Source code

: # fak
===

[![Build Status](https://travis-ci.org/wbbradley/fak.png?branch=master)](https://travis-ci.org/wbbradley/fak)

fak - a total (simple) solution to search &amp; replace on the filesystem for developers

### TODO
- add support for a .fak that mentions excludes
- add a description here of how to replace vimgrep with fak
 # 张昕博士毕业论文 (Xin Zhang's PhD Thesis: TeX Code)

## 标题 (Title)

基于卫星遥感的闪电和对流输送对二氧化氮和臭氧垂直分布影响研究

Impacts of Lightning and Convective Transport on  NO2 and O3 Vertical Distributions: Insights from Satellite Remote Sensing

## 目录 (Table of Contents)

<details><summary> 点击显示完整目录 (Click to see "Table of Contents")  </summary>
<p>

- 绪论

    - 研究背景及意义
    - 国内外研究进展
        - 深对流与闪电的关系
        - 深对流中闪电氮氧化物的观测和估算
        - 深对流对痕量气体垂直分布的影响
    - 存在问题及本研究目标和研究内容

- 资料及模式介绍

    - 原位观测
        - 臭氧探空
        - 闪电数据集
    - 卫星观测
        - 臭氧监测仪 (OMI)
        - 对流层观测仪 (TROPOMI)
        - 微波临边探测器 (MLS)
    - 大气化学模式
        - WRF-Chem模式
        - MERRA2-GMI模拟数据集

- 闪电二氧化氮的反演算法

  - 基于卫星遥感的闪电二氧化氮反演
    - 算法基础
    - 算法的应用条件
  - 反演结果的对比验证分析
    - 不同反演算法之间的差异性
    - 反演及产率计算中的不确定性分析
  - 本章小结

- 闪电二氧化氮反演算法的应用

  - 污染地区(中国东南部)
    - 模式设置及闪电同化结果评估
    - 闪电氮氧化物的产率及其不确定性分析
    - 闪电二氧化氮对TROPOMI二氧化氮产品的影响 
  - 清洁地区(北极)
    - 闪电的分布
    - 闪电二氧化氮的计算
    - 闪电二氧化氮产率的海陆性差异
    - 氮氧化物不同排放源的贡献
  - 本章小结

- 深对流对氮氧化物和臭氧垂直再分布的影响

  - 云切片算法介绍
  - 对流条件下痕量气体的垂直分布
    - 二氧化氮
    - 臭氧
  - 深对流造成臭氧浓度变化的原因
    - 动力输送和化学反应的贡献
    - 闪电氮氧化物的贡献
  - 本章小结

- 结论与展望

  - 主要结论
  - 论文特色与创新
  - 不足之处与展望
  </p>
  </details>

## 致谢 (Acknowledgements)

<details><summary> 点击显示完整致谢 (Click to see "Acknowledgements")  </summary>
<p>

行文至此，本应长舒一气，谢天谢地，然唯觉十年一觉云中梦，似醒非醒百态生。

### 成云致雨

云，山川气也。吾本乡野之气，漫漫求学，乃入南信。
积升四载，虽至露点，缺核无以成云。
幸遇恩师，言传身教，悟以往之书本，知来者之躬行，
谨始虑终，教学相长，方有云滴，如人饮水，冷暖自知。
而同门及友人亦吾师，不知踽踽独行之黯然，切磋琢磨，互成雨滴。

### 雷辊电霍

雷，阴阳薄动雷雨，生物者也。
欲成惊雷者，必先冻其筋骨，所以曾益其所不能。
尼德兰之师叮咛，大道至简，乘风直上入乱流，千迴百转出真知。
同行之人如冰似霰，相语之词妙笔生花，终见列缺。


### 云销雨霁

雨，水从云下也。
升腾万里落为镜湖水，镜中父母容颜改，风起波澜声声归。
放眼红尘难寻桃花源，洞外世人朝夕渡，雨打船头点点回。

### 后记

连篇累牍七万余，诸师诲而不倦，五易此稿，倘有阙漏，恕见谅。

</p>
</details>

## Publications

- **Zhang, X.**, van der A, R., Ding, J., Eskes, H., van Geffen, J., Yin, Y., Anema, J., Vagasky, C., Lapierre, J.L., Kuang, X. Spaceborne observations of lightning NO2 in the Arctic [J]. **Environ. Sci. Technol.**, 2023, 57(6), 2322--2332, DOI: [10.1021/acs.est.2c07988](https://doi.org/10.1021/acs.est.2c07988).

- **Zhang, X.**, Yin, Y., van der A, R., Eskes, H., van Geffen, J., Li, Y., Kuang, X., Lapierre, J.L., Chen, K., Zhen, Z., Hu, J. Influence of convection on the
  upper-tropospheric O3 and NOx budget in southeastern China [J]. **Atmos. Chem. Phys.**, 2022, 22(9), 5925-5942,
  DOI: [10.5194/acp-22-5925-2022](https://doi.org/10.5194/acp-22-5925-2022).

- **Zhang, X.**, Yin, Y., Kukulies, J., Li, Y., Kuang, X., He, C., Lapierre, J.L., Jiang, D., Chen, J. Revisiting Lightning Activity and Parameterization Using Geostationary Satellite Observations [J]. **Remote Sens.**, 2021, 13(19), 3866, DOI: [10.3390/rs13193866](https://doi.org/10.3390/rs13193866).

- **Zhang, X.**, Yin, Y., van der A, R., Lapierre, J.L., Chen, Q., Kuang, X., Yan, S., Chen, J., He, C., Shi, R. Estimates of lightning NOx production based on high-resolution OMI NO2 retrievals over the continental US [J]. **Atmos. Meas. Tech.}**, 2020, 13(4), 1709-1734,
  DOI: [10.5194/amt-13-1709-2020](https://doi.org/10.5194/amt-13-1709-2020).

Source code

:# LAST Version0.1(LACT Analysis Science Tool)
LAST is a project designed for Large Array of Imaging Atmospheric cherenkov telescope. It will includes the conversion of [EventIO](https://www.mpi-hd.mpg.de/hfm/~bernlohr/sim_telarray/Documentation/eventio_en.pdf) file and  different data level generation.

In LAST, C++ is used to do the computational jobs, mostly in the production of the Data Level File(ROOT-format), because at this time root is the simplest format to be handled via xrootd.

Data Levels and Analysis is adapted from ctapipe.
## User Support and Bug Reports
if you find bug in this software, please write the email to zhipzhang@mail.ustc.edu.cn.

■ ■ ■

__EXERCISE INSTRUCTIONS__
Where the line with "## 目录 (Table of Contents)" ends, your copy should end too; please return exactly the lines from the first line of the data through it.

__TASK OUTPUT__
Source code

: # fak
===

[![Build Status](https://travis-ci.org/wbbradley/fak.png?branch=master)](https://travis-ci.org/wbbradley/fak)

fak - a total (simple) solution to search &amp; replace on the filesystem for developers

### TODO
- add support for a .fak that mentions excludes
- add a description here of how to replace vimgrep with fak
 # 张昕博士毕业论文 (Xin Zhang's PhD Thesis: TeX Code)

## 标题 (Title)

基于卫星遥感的闪电和对流输送对二氧化氮和臭氧垂直分布影响研究

Impacts of Lightning and Convective Transport on  NO2 and O3 Vertical Distributions: Insights from Satellite Remote Sensing

## 目录 (Table of Contents)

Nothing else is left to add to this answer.